I'm ENTP and I'd say one of my top 3 merits is being super romantic. It's either #2 or #1.


----------



## Kaylee (Jan 2, 2012)

I'm an ENTP, and though I'm not really connected with the whole feelings thing, I can be very romantic if I want to!


----------



## ThatName (Nov 9, 2011)

For me romance is spending time together with someone...watching a movie, at home...eating dinner, at home...riding a bicycle through a hiking trail...washing dishes...taking out trash...for me all these activities makes me love my SO even more...

also, I do not like hugs, unless you're my immediate family, an in-law I appreciate, or close friend...otherwise, the touchiness makes me look for the nearest exit


----------



## Spades (Aug 31, 2011)

I require a concrete definition of "Romantic" in order to proceed.


----------



## Toristar (Aug 20, 2012)

I'm an INxJ (relate to INTJ more) and I am surprisingly romantic. Sometimes friends who are not used to me being with a partner seem very confused because I am usually fairly composed and serious. I was single for a long time too, so it was kind of difficult to show it. However, I have a sentimental side that adores love poetry, hand holding, chivalrous acts, hugging and having intense, fanciful feelings. I would consider myself a sentimental dreamer more than an idealist, but I have no problem saying that love is very important to me in my life. Nevertheless, I think love for the sake of love/fantasy/a fairytale/wanting someone is silly. It needs to be sincere and authentic. :happy:


----------



## LexiFlame (Aug 9, 2012)

Spades said:


> I require a concrete definition of "Romantic" in order to proceed.

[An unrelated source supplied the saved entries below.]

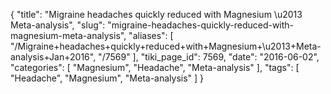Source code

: {
    "title": "Migraine headaches quickly reduced with Magnesium \u2013 Meta-analysis",
    "slug": "migraine-headaches-quickly-reduced-with-magnesium-meta-analysis",
    "aliases": [
        "/Migraine+headaches+quickly+reduced+with+Magnesium+\u2013+Meta-analysis+Jan+2016",
        "/7569"
    ],
    "tiki_page_id": 7569,
    "date": "2016-06-02",
    "categories": [
        "Magnesium",
        "Headache",
        "Meta-analysis"
    ],
    "tags": [
        "Headache",
        "Magnesium",
        "Meta-analysis"
    ]
}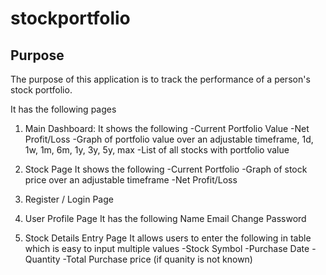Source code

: # stockportfolio

Purpose
-------
The purpose of this application is to track the performance of a person's stock portfolio.



It has the following pages


1. Main Dashboard:
It shows the following
-Current Portfolio Value
-Net Profit/Loss
-Graph of portfolio value over an adjustable timeframe, 1d, 1w, 1m, 6m, 1y, 3y, 5y, max
-List of all stocks with portfolio value

2. Stock Page
It shows the following
-Current Portfolio
-Graph of stock price over an adjustable timeframe
-Net Profit/Loss

3. Register / Login Page


4. User Profile Page
It has the following
Name
Email
Change Password


5. Stock Details Entry Page
It allows users to enter the following in table which is easy to input multiple values
-Stock Symbol
-Purchase Date
-Quantity 
-Total Purchase price (if quanity is not known)







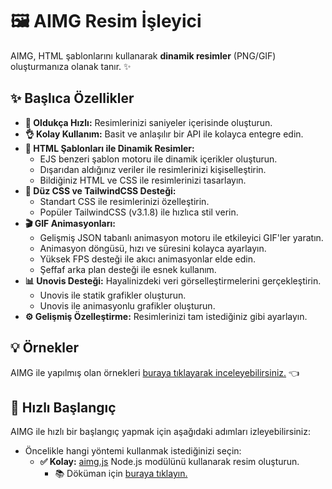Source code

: # 🖼️ AIMG Resim İşleyici
AIMG, HTML şablonlarını kullanarak **dinamik resimler** (PNG/GIF) oluşturmanıza olanak tanır. ✨

## ✨ Başlıca Özellikler
- **🚀 Oldukça Hızlı:** Resimlerinizi saniyeler içerisinde oluşturun.
- **👌 Kolay Kullanım:** Basit ve anlaşılır bir API ile kolayca entegre edin.
- **📄 HTML Şablonları ile Dinamik Resimler:**
  - EJS benzeri şablon motoru ile dinamik içerikler oluşturun.
  - Dışarıdan aldığınız veriler ile resimlerinizi kişiselleştirin.
  - Bildiğiniz HTML ve CSS ile resimlerinizi tasarlayın.
- **🎨 Düz CSS ve TailwindCSS Desteği:**
  - Standart CSS ile resimlerinizi özelleştirin.
  - Popüler TailwindCSS (v3.1.8) ile hızlıca stil verin.
- **🎬 GIF Animasyonları:**
  - Gelişmiş JSON tabanlı animasyon motoru ile etkileyici GIF'ler yaratın.
  - Animasyon döngüsü, hızı ve süresini kolayca ayarlayın.
  - Yüksek FPS desteği ile akıcı animasyonlar elde edin.
  - Şeffaf arka plan desteği ile esnek kullanım.
- **📊 Unovis Desteği:** Hayalinizdeki veri görselleştirmelerini gerçekleştirin.
  - Unovis ile statik grafikler oluşturun.
  - Unovis ile animasyonlu grafikler oluşturun.
- **⚙️ Gelişmiş Özelleştirme:** Resimlerinizi tam istediğiniz gibi ayarlayın.

## 💡 Örnekler
AIMG ile yapılmış olan örnekleri [buraya tıklayarak inceleyebilirsiniz.](/examples) 👈

## 🚀 Hızlı Başlangıç
AIMG ile hızlı bir başlangıç yapmak için aşağıdaki adımları izleyebilirsiniz:
- Öncelikle hangi yöntemi kullanmak istediğinizi seçin:
  - **✅ Kolay:** [aimg.js](https://www.npmjs.com/package/aimg.js) Node.js modülünü kullanarak resim oluşturun.
    - 📚 Döküman için [buraya tıklayın.](./api/nodejs)
  <!-- - **🛠️ Gelişmiş:** AIMG HTTP API'sini kullanarak daha fazla kontrol sağlayın.
    - 📚 Döküman için [buraya tıklayın.](./api/http) -->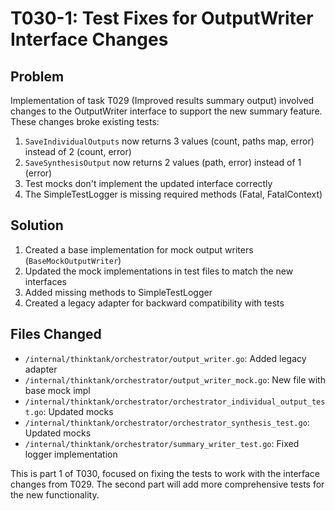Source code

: # T030-1: Test Fixes for OutputWriter Interface Changes

## Problem

Implementation of task T029 (Improved results summary output) involved changes to the OutputWriter interface to support the new summary feature. These changes broke existing tests:

1. `SaveIndividualOutputs` now returns 3 values (count, paths map, error) instead of 2 (count, error)
2. `SaveSynthesisOutput` now returns 2 values (path, error) instead of 1 (error)
3. Test mocks don't implement the updated interface correctly
4. The SimpleTestLogger is missing required methods (Fatal, FatalContext)

## Solution

1. Created a base implementation for mock output writers (`BaseMockOutputWriter`)
2. Updated the mock implementations in test files to match the new interfaces
3. Added missing methods to SimpleTestLogger
4. Created a legacy adapter for backward compatibility with tests

## Files Changed

- `/internal/thinktank/orchestrator/output_writer.go`: Added legacy adapter
- `/internal/thinktank/orchestrator/output_writer_mock.go`: New file with base mock impl
- `/internal/thinktank/orchestrator/orchestrator_individual_output_test.go`: Updated mocks
- `/internal/thinktank/orchestrator/orchestrator_synthesis_test.go`: Updated mocks
- `/internal/thinktank/orchestrator/summary_writer_test.go`: Fixed logger implementation

This is part 1 of T030, focused on fixing the tests to work with the interface changes from T029. The second part will add more comprehensive tests for the new functionality.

Well, that depends on you. What is romance in your mind? Is it all the "mushy" things like candlelit dinner and flower bouquets or the little things that show love subtly? The definition changes for each person, but in your mind, do you see yourself as a romantic person?


----------



## Missolitude (Sep 21, 2012)

Yes, I am. (INTJ)


----------



## Northcrest (Sep 21, 2012)

I feel like I could be a romantic if I was comfortable with her, but that situation has yet to occur.


----------



## blackpeppergeneral (Nov 7, 2011)

ENTP.
As far as cheesy lines and the commonly projected idea of romance goes, I'd think not.

I do take fun, however, in coming up with smart and different approaches to affection - Puzzles.

This may also be due to my challenge with feelings as well as saying lines which feel insincere.
I choose best to display what I can and be direct with my words.


----------



## RainyAutumnTwilight (Sep 28, 2012)

I am an INFJ, but I'm not really romantic. I don't like romantic plot lines in television shows or cheesy romantic chick flicks. I don't read romance novels.


----------